== Requirement ==
Your answer must be an exact copy of the entries below, with no pictures in it.

== Dataset ==
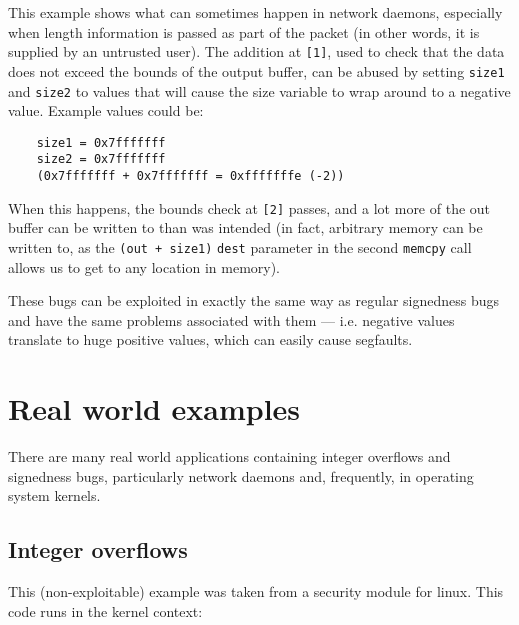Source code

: \documentclass{iacrtrans}
\begin{document}
This example shows what can sometimes happen in network daemons, especially
when length information is passed as part of the packet (in other words, it
is supplied by an untrusted user).  The addition at \texttt{[1]}, used to check that
the data does not exceed the bounds of the output buffer, can be abused by
setting \texttt{size1} and \texttt{size2} to values that will cause the size variable to wrap
around to a negative value.  Example values could be:
\begin{verbatim}
    size1 = 0x7fffffff
    size2 = 0x7fffffff
    (0x7fffffff + 0x7fffffff = 0xfffffffe (-2))
\end{verbatim}
When this happens, the bounds check at \texttt{[2]} passes, and a lot more of the
out buffer can be written to than was intended (in fact, arbitrary memory
can be written to, as the \texttt{(out + size1)} \texttt{dest} parameter in the second \texttt{memcpy}
call allows us to get to any location in memory).

These bugs can be exploited in exactly the same way as regular signedness
bugs and have the same problems associated with them — i.e. negative values
translate to huge positive values, which can easily cause segfaults.



\section{Real world examples}

There are many real world applications containing integer overflows and
signedness bugs, particularly network daemons and, frequently, in operating
system kernels.

\subsection{Integer overflows}

This (non-exploitable) example was taken from a security module for linux.
This code runs in the kernel context:
\end{document}
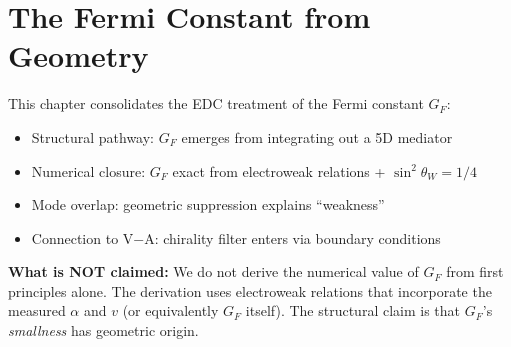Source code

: 
\section{The Fermi Constant from Geometry}
\label{sec:ch11_gf}

\begin{tcolorbox}[edcGuardrail, title=\textbf{Epistemic Status}]
This chapter consolidates the EDC treatment of the Fermi constant $G_F$:
\begin{itemize}[nosep]
    \item Structural pathway: $G_F$ emerges from integrating out a 5D mediator \tagDc{}
    \item Numerical closure: $G_F$ exact from electroweak relations + $\sin^2\theta_W = 1/4$ \tagDc{}
    \item Mode overlap: geometric suppression explains ``weakness'' \tagP{}
    \item Connection to V$-$A: chirality filter enters via boundary conditions \tagDc{}
\end{itemize}
\textbf{What is NOT claimed:} We do not derive the numerical value of $G_F$
from first principles alone. The derivation uses electroweak relations that
incorporate the measured $\alpha$ and $v$ (or equivalently $G_F$ itself).
The structural claim is that $G_F$'s \emph{smallness} has geometric origin.
\end{tcolorbox}


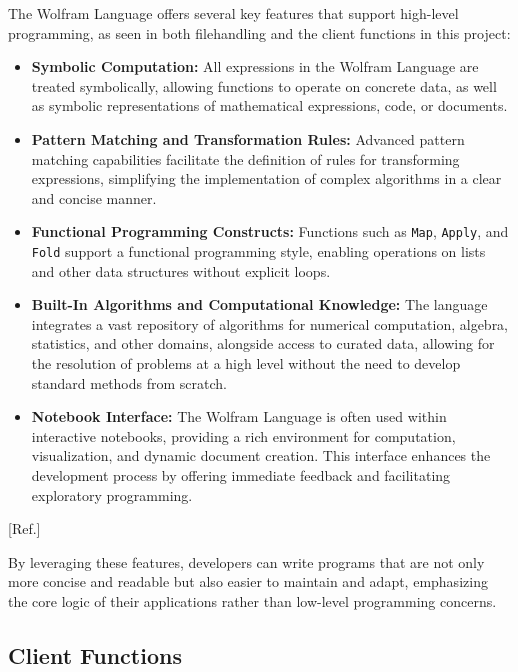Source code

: The Wolfram Language offers several key features that support high-level programming, as seen in both filehandling and the client functions in this project:

\begin{itemize}
    \item \textbf{Symbolic Computation:} All expressions in the Wolfram Language are treated symbolically, allowing functions to operate on concrete data, as well as symbolic representations of mathematical expressions, code, or documents.
    
    \item \textbf{Pattern Matching and Transformation Rules:} Advanced pattern matching capabilities facilitate the definition of rules for transforming expressions, simplifying the implementation of complex algorithms in a clear and concise manner.
    
    \item \textbf{Functional Programming Constructs:} Functions such as \texttt{Map}, \texttt{Apply}, and \texttt{Fold} support a functional programming style, enabling operations on lists and other data structures without explicit loops.
    
    \item \textbf{Built-In Algorithms and Computational Knowledge:} The language integrates a vast repository of algorithms for numerical computation, algebra, statistics, and other domains, alongside access to curated data, allowing for the resolution of problems at a high level without the need to develop standard methods from scratch.
    
    \item \textbf{Notebook Interface:} The Wolfram Language is often used within interactive notebooks, providing a rich environment for computation, visualization, and dynamic document creation. This interface enhances the development process by offering immediate feedback and facilitating exploratory programming.
\end{itemize}

[Ref.]

By leveraging these features, developers can write programs that are not only more concise and readable but also easier to maintain and adapt, emphasizing the core logic of their applications rather than low-level programming concerns.

\subsection{Client Functions}

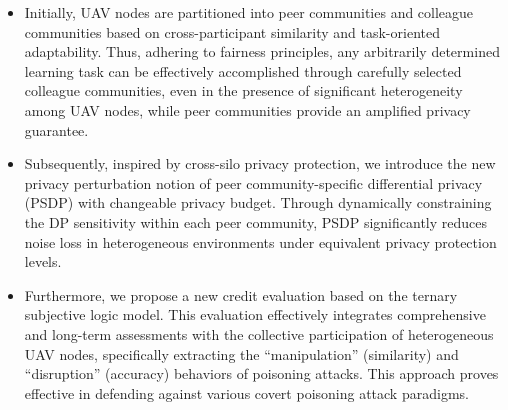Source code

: \documentclass[lettersize,journal]{IEEEtran}
\begin{document}
\begin{itemize}
    \item Initially, UAV nodes are partitioned into peer communities and colleague communities based on cross-participant similarity and task-oriented adaptability. Thus, adhering to fairness principles, any arbitrarily determined learning task can be effectively accomplished through carefully selected colleague communities, even in the presence of significant heterogeneity among UAV nodes, while peer communities provide an amplified privacy guarantee. 
    \item Subsequently, inspired by cross-silo privacy protection, we introduce the new privacy perturbation notion of peer community-specific differential privacy (PSDP) with changeable privacy budget. Through dynamically constraining the DP sensitivity within each peer community, PSDP significantly reduces noise loss in heterogeneous environments under equivalent privacy protection levels.
    \item Furthermore, we propose a new credit evaluation based on the ternary subjective logic model. This evaluation effectively integrates comprehensive and long-term assessments with the collective participation of heterogeneous UAV nodes, specifically extracting the ``manipulation'' (similarity) and ``disruption'' (accuracy) behaviors of poisoning attacks. This approach proves effective in defending against various covert poisoning attack paradigms. 
    
\end{itemize}
\end{document}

== Solution to the problem ==
Source code

: \documentclass{iacrtrans}
\begin{document}
This example shows what can sometimes happen in network daemons, especially
when length information is passed as part of the packet (in other words, it
is supplied by an untrusted user).  The addition at \texttt{[1]}, used to check that
the data does not exceed the bounds of the output buffer, can be abused by
setting \texttt{size1} and \texttt{size2} to values that will cause the size variable to wrap
around to a negative value.  Example values could be:
\begin{verbatim}
    size1 = 0x7fffffff
    size2 = 0x7fffffff
    (0x7fffffff + 0x7fffffff = 0xfffffffe (-2))
\end{verbatim}
When this happens, the bounds check at \texttt{[2]} passes, and a lot more of the
out buffer can be written to than was intended (in fact, arbitrary memory
can be written to, as the \texttt{(out + size1)} \texttt{dest} parameter in the second \texttt{memcpy}
call allows us to get to any location in memory).

These bugs can be exploited in exactly the same way as regular signedness
bugs and have the same problems associated with them — i.e. negative values
translate to huge positive values, which can easily cause segfaults.



\section{Real world examples}

There are many real world applications containing integer overflows and
signedness bugs, particularly network daemons and, frequently, in operating
system kernels.

\subsection{Integer overflows}

This (non-exploitable) example was taken from a security module for linux.
This code runs in the kernel context:
\end{document}
Source code

: 
\section{The Fermi Constant from Geometry}
\label{sec:ch11_gf}

\begin{tcolorbox}[edcGuardrail, title=\textbf{Epistemic Status}]
This chapter consolidates the EDC treatment of the Fermi constant $G_F$:
\begin{itemize}[nosep]
    \item Structural pathway: $G_F$ emerges from integrating out a 5D mediator \tagDc{}
    \item Numerical closure: $G_F$ exact from electroweak relations + $\sin^2\theta_W = 1/4$ \tagDc{}
    \item Mode overlap: geometric suppression explains ``weakness'' \tagP{}
    \item Connection to V$-$A: chirality filter enters via boundary conditions \tagDc{}
\end{itemize}
\textbf{What is NOT claimed:} We do not derive the numerical value of $G_F$
from first principles alone. The derivation uses electroweak relations that
incorporate the measured $\alpha$ and $v$ (or equivalently $G_F$ itself).
The structural claim is that $G_F$'s \emph{smallness} has geometric origin.
\end{tcolorbox}


Source code

: The Wolfram Language offers several key features that support high-level programming, as seen in both filehandling and the client functions in this project:

\begin{itemize}
    \item \textbf{Symbolic Computation:} All expressions in the Wolfram Language are treated symbolically, allowing functions to operate on concrete data, as well as symbolic representations of mathematical expressions, code, or documents.
    
    \item \textbf{Pattern Matching and Transformation Rules:} Advanced pattern matching capabilities facilitate the definition of rules for transforming expressions, simplifying the implementation of complex algorithms in a clear and concise manner.
    
    \item \textbf{Functional Programming Constructs:} Functions such as \texttt{Map}, \texttt{Apply}, and \texttt{Fold} support a functional programming style, enabling operations on lists and other data structures without explicit loops.
    
    \item \textbf{Built-In Algorithms and Computational Knowledge:} The language integrates a vast repository of algorithms for numerical computation, algebra, statistics, and other domains, alongside access to curated data, allowing for the resolution of problems at a high level without the need to develop standard methods from scratch.
    
    \item \textbf{Notebook Interface:} The Wolfram Language is often used within interactive notebooks, providing a rich environment for computation, visualization, and dynamic document creation. This interface enhances the development process by offering immediate feedback and facilitating exploratory programming.
\end{itemize}

[Ref.]

By leveraging these features, developers can write programs that are not only more concise and readable but also easier to maintain and adapt, emphasizing the core logic of their applications rather than low-level programming concerns.

\subsection{Client Functions}

Source code

: \documentclass[lettersize,journal]{IEEEtran}
\begin{document}
\begin{itemize}
    \item Initially, UAV nodes are partitioned into peer communities and colleague communities based on cross-participant similarity and task-oriented adaptability. Thus, adhering to fairness principles, any arbitrarily determined learning task can be effectively accomplished through carefully selected colleague communities, even in the presence of significant heterogeneity among UAV nodes, while peer communities provide an amplified privacy guarantee. 
    \item Subsequently, inspired by cross-silo privacy protection, we introduce the new privacy perturbation notion of peer community-specific differential privacy (PSDP) with changeable privacy budget. Through dynamically constraining the DP sensitivity within each peer community, PSDP significantly reduces noise loss in heterogeneous environments under equivalent privacy protection levels.
    \item Furthermore, we propose a new credit evaluation based on the ternary subjective logic model. This evaluation effectively integrates comprehensive and long-term assessments with the collective participation of heterogeneous UAV nodes, specifically extracting the ``manipulation'' (similarity) and ``disruption'' (accuracy) behaviors of poisoning attacks. This approach proves effective in defending against various covert poisoning attack paradigms. 
    
\end{itemize}
\end{document}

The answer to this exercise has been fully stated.